Thomas Van Cise, DVM, 60, of Corona, California, died
on December 30, 2010 from a heart attack. Receiving his veterinary
degree from Purdue University in Ohio in 1974, Van Cise purchased
the All Animals Exotic or Small clinic in Norco, California in 1981.
Van Cise became nationally known for practicing veterinary
homeopathy, acupuncture, and various other alternative treatments.
J. Lindsay Oaks, 51, died on January 15, 2011. A
Washington State University microbiologist who frequently worked with
the Peregrine Fund, Oaks in January 2003 identified the
anti-inflammatory drug diclofenac as the cause of the loss over the
preceding 10 years of more than 95% of the once common Oriental
white-backed vulture, and similar declines in the populations of
long-billed and slender-billed vultures. The source of exposure
turned out to be Indian and Pakistani farmers who use diclofenac to
keep lame oxen, buffalo, and equines on the job pulling carts and
plows. When the animals die, their carcasses are left for
scavengers. While residual diclofenac does not seem to harm dogs or
jackals, cumulative exposure causes kidney falure in vultures.

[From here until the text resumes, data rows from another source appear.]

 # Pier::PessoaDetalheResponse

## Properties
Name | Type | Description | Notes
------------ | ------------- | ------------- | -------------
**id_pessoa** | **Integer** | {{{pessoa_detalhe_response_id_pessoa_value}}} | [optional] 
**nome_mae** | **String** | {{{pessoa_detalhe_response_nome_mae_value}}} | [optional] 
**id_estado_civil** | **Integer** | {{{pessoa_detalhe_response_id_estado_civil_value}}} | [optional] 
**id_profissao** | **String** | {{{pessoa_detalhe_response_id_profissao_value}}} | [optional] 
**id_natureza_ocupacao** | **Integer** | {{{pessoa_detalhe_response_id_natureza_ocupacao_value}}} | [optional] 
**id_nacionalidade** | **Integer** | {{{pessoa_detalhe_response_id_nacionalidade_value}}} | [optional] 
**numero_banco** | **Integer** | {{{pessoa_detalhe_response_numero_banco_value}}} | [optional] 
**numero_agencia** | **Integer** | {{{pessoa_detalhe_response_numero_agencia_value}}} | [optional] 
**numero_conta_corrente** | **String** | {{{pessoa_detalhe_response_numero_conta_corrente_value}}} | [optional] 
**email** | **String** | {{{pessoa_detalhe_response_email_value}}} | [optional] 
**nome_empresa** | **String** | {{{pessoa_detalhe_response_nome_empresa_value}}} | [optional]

Slightly more than 11% of the carcasses of working animals tested
proved to contain diclofenac. Based on these studies, the Government
of India banned the use and production of the veterinary painkiller
through an order of the Drug Controller General in May 2006. “In
August 2008,” recalled The Hindu, “a directive was issued by the
Drug Controller [of India] to make human painkiller manufacturers
label their products with the warning, ‘Not for veterinary use.'”
However, diclofenac is still commonly used in working animals, and
vultures of all Asian species are still declining.